__What you should do__
Without omission or alteration, write out all of the data.

__Records shown__
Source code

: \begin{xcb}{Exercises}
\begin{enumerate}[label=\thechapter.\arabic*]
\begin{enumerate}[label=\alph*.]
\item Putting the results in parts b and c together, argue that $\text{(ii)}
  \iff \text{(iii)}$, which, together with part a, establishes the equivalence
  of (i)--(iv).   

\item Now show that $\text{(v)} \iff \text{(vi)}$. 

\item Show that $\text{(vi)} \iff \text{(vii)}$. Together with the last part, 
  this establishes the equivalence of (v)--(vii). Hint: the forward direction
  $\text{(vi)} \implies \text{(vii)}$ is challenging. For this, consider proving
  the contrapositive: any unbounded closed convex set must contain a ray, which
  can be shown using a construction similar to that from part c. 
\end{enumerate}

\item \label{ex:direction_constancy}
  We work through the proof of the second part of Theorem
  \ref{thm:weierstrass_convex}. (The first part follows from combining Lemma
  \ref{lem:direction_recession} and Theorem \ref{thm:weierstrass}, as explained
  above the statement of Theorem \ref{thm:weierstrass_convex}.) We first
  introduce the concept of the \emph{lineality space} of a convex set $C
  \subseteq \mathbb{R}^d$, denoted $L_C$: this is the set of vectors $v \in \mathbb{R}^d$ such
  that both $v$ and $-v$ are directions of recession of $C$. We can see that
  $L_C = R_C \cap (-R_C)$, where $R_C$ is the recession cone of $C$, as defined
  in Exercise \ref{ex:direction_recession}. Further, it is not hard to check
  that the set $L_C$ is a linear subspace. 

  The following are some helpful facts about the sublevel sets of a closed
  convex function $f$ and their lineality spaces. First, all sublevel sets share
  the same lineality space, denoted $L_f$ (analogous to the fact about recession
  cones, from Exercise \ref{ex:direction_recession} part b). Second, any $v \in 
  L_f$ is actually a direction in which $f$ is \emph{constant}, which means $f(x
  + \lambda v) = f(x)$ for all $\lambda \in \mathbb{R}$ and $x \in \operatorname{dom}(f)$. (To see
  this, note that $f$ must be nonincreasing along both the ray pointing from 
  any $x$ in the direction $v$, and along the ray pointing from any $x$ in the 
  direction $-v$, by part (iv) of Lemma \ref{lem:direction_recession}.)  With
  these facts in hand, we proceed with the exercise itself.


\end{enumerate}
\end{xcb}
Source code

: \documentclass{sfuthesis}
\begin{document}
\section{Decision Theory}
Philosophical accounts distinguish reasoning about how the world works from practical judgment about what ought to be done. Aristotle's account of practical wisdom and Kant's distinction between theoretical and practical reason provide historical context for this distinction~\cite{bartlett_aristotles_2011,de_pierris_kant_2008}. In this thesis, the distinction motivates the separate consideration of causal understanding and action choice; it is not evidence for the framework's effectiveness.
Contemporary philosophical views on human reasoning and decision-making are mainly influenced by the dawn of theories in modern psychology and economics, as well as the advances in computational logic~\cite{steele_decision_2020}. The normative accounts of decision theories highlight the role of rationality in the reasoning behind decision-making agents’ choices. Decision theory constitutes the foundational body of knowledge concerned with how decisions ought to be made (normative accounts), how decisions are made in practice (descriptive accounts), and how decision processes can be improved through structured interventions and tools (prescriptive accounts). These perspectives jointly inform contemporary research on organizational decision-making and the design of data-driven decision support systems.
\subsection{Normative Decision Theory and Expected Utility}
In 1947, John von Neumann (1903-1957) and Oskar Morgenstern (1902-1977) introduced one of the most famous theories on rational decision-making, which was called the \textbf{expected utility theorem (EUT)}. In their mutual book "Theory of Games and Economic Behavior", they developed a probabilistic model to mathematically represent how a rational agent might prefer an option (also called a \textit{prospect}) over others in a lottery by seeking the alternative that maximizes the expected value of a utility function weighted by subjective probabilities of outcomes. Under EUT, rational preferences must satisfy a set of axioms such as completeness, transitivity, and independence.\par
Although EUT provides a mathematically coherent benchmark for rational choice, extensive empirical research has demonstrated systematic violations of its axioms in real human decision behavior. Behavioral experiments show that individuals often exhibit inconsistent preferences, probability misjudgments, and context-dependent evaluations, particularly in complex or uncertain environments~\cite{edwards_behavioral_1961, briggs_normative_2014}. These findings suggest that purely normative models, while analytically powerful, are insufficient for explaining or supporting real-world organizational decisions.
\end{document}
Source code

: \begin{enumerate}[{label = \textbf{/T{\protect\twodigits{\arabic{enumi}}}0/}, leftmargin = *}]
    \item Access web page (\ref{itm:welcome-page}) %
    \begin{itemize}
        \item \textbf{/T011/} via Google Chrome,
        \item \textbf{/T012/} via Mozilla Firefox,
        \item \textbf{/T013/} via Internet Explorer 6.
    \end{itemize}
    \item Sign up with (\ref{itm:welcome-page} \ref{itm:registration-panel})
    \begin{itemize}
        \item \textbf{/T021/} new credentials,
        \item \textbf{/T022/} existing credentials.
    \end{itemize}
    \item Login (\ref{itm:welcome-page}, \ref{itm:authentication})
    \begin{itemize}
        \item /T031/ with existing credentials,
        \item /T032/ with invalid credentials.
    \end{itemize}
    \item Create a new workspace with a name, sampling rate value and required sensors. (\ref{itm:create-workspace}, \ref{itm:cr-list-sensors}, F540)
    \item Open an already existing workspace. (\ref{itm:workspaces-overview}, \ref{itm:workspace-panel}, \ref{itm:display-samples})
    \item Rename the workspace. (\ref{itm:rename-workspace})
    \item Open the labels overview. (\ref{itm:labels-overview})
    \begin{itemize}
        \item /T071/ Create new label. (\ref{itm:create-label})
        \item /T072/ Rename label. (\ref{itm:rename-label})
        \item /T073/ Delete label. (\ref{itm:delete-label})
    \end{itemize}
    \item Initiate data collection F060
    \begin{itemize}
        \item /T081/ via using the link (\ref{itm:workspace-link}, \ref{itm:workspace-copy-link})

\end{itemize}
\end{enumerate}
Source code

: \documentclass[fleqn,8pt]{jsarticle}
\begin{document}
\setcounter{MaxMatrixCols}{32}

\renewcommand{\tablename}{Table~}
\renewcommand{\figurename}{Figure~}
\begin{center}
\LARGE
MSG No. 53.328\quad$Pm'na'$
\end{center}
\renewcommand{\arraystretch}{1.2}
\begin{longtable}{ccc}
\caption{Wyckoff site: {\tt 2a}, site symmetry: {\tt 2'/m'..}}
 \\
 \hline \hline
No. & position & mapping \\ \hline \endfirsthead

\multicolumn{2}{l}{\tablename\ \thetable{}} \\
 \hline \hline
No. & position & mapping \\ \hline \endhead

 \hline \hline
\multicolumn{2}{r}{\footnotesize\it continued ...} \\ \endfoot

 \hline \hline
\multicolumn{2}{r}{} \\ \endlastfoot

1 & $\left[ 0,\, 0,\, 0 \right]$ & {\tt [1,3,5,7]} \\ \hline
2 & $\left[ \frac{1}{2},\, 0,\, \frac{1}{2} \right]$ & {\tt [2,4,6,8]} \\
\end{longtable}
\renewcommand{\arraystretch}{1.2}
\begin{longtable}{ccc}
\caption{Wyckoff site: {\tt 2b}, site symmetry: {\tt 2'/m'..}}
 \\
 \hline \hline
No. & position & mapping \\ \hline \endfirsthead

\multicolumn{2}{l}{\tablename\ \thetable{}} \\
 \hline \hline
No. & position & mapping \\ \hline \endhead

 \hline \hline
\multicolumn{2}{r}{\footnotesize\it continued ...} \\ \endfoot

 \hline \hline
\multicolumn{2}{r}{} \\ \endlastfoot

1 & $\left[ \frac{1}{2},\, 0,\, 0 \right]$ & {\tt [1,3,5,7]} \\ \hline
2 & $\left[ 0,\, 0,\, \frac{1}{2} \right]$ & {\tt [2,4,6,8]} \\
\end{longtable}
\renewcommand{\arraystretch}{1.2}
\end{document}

__The answer__
Source code

: \begin{xcb}{Exercises}
\begin{enumerate}[label=\thechapter.\arabic*]
\begin{enumerate}[label=\alph*.]
\item Putting the results in parts b and c together, argue that $\text{(ii)}
  \iff \text{(iii)}$, which, together with part a, establishes the equivalence
  of (i)--(iv).   

\item Now show that $\text{(v)} \iff \text{(vi)}$. 

\item Show that $\text{(vi)} \iff \text{(vii)}$. Together with the last part, 
  this establishes the equivalence of (v)--(vii). Hint: the forward direction
  $\text{(vi)} \implies \text{(vii)}$ is challenging. For this, consider proving
  the contrapositive: any unbounded closed convex set must contain a ray, which
  can be shown using a construction similar to that from part c. 
\end{enumerate}

\item \label{ex:direction_constancy}
  We work through the proof of the second part of Theorem
  \ref{thm:weierstrass_convex}. (The first part follows from combining Lemma
  \ref{lem:direction_recession} and Theorem \ref{thm:weierstrass}, as explained
  above the statement of Theorem \ref{thm:weierstrass_convex}.) We first
  introduce the concept of the \emph{lineality space} of a convex set $C
  \subseteq \mathbb{R}^d$, denoted $L_C$: this is the set of vectors $v \in \mathbb{R}^d$ such
  that both $v$ and $-v$ are directions of recession of $C$. We can see that
  $L_C = R_C \cap (-R_C)$, where $R_C$ is the recession cone of $C$, as defined
  in Exercise \ref{ex:direction_recession}. Further, it is not hard to check
  that the set $L_C$ is a linear subspace. 

  The following are some helpful facts about the sublevel sets of a closed
  convex function $f$ and their lineality spaces. First, all sublevel sets share
  the same lineality space, denoted $L_f$ (analogous to the fact about recession
  cones, from Exercise \ref{ex:direction_recession} part b). Second, any $v \in 
  L_f$ is actually a direction in which $f$ is \emph{constant}, which means $f(x
  + \lambda v) = f(x)$ for all $\lambda \in \mathbb{R}$ and $x \in \operatorname{dom}(f)$. (To see
  this, note that $f$ must be nonincreasing along both the ray pointing from 
  any $x$ in the direction $v$, and along the ray pointing from any $x$ in the 
  direction $-v$, by part (iv) of Lemma \ref{lem:direction_recession}.)  With
  these facts in hand, we proceed with the exercise itself.


\end{enumerate}
\end{xcb}
Source code

: \documentclass{sfuthesis}
\begin{document}
\section{Decision Theory}
Philosophical accounts distinguish reasoning about how the world works from practical judgment about what ought to be done. Aristotle's account of practical wisdom and Kant's distinction between theoretical and practical reason provide historical context for this distinction~\cite{bartlett_aristotles_2011,de_pierris_kant_2008}. In this thesis, the distinction motivates the separate consideration of causal understanding and action choice; it is not evidence for the framework's effectiveness.
Contemporary philosophical views on human reasoning and decision-making are mainly influenced by the dawn of theories in modern psychology and economics, as well as the advances in computational logic~\cite{steele_decision_2020}. The normative accounts of decision theories highlight the role of rationality in the reasoning behind decision-making agents’ choices. Decision theory constitutes the foundational body of knowledge concerned with how decisions ought to be made (normative accounts), how decisions are made in practice (descriptive accounts), and how decision processes can be improved through structured interventions and tools (prescriptive accounts). These perspectives jointly inform contemporary research on organizational decision-making and the design of data-driven decision support systems.
\subsection{Normative Decision Theory and Expected Utility}
In 1947, John von Neumann (1903-1957) and Oskar Morgenstern (1902-1977) introduced one of the most famous theories on rational decision-making, which was called the \textbf{expected utility theorem (EUT)}. In their mutual book "Theory of Games and Economic Behavior", they developed a probabilistic model to mathematically represent how a rational agent might prefer an option (also called a \textit{prospect}) over others in a lottery by seeking the alternative that maximizes the expected value of a utility function weighted by subjective probabilities of outcomes. Under EUT, rational preferences must satisfy a set of axioms such as completeness, transitivity, and independence.\par
Although EUT provides a mathematically coherent benchmark for rational choice, extensive empirical research has demonstrated systematic violations of its axioms in real human decision behavior. Behavioral experiments show that individuals often exhibit inconsistent preferences, probability misjudgments, and context-dependent evaluations, particularly in complex or uncertain environments~\cite{edwards_behavioral_1961, briggs_normative_2014}. These findings suggest that purely normative models, while analytically powerful, are insufficient for explaining or supporting real-world organizational decisions.
\end{document}
Source code

: \begin{enumerate}[{label = \textbf{/T{\protect\twodigits{\arabic{enumi}}}0/}, leftmargin = *}]
    \item Access web page (\ref{itm:welcome-page}) %
    \begin{itemize}
        \item \textbf{/T011/} via Google Chrome,
        \item \textbf{/T012/} via Mozilla Firefox,
        \item \textbf{/T013/} via Internet Explorer 6.
    \end{itemize}
    \item Sign up with (\ref{itm:welcome-page} \ref{itm:registration-panel})
    \begin{itemize}
        \item \textbf{/T021/} new credentials,
        \item \textbf{/T022/} existing credentials.
    \end{itemize}
    \item Login (\ref{itm:welcome-page}, \ref{itm:authentication})
    \begin{itemize}
        \item /T031/ with existing credentials,
        \item /T032/ with invalid credentials.
    \end{itemize}
    \item Create a new workspace with a name, sampling rate value and required sensors. (\ref{itm:create-workspace}, \ref{itm:cr-list-sensors}, F540)
    \item Open an already existing workspace. (\ref{itm:workspaces-overview}, \ref{itm:workspace-panel}, \ref{itm:display-samples})
    \item Rename the workspace. (\ref{itm:rename-workspace})
    \item Open the labels overview. (\ref{itm:labels-overview})
    \begin{itemize}
        \item /T071/ Create new label. (\ref{itm:create-label})
        \item /T072/ Rename label. (\ref{itm:rename-label})
        \item /T073/ Delete label. (\ref{itm:delete-label})
    \end{itemize}
    \item Initiate data collection F060
    \begin{itemize}
        \item /T081/ via using the link (\ref{itm:workspace-link}, \ref{itm:workspace-copy-link})

\end{itemize}
\end{enumerate}
Source code

: \documentclass[fleqn,8pt]{jsarticle}
\begin{document}
\setcounter{MaxMatrixCols}{32}

\renewcommand{\tablename}{Table~}
\renewcommand{\figurename}{Figure~}
\begin{center}
\LARGE
MSG No. 53.328\quad$Pm'na'$
\end{center}
\renewcommand{\arraystretch}{1.2}
\begin{longtable}{ccc}
\caption{Wyckoff site: {\tt 2a}, site symmetry: {\tt 2'/m'..}}
 \\
 \hline \hline
No. & position & mapping \\ \hline \endfirsthead

\multicolumn{2}{l}{\tablename\ \thetable{}} \\
 \hline \hline
No. & position & mapping \\ \hline \endhead

 \hline \hline
\multicolumn{2}{r}{\footnotesize\it continued ...} \\ \endfoot

 \hline \hline
\multicolumn{2}{r}{} \\ \endlastfoot

1 & $\left[ 0,\, 0,\, 0 \right]$ & {\tt [1,3,5,7]} \\ \hline
2 & $\left[ \frac{1}{2},\, 0,\, \frac{1}{2} \right]$ & {\tt [2,4,6,8]} \\
\end{longtable}
\renewcommand{\arraystretch}{1.2}
\begin{longtable}{ccc}
\caption{Wyckoff site: {\tt 2b}, site symmetry: {\tt 2'/m'..}}
 \\
 \hline \hline
No. & position & mapping \\ \hline \endfirsthead

\multicolumn{2}{l}{\tablename\ \thetable{}} \\
 \hline \hline
No. & position & mapping \\ \hline \endhead

 \hline \hline
\multicolumn{2}{r}{\footnotesize\it continued ...} \\ \endfoot

 \hline \hline
\multicolumn{2}{r}{} \\ \endlastfoot

1 & $\left[ \frac{1}{2},\, 0,\, 0 \right]$ & {\tt [1,3,5,7]} \\ \hline
2 & $\left[ 0,\, 0,\, \frac{1}{2} \right]$ & {\tt [2,4,6,8]} \\
\end{longtable}
\renewcommand{\arraystretch}{1.2}
\end{document}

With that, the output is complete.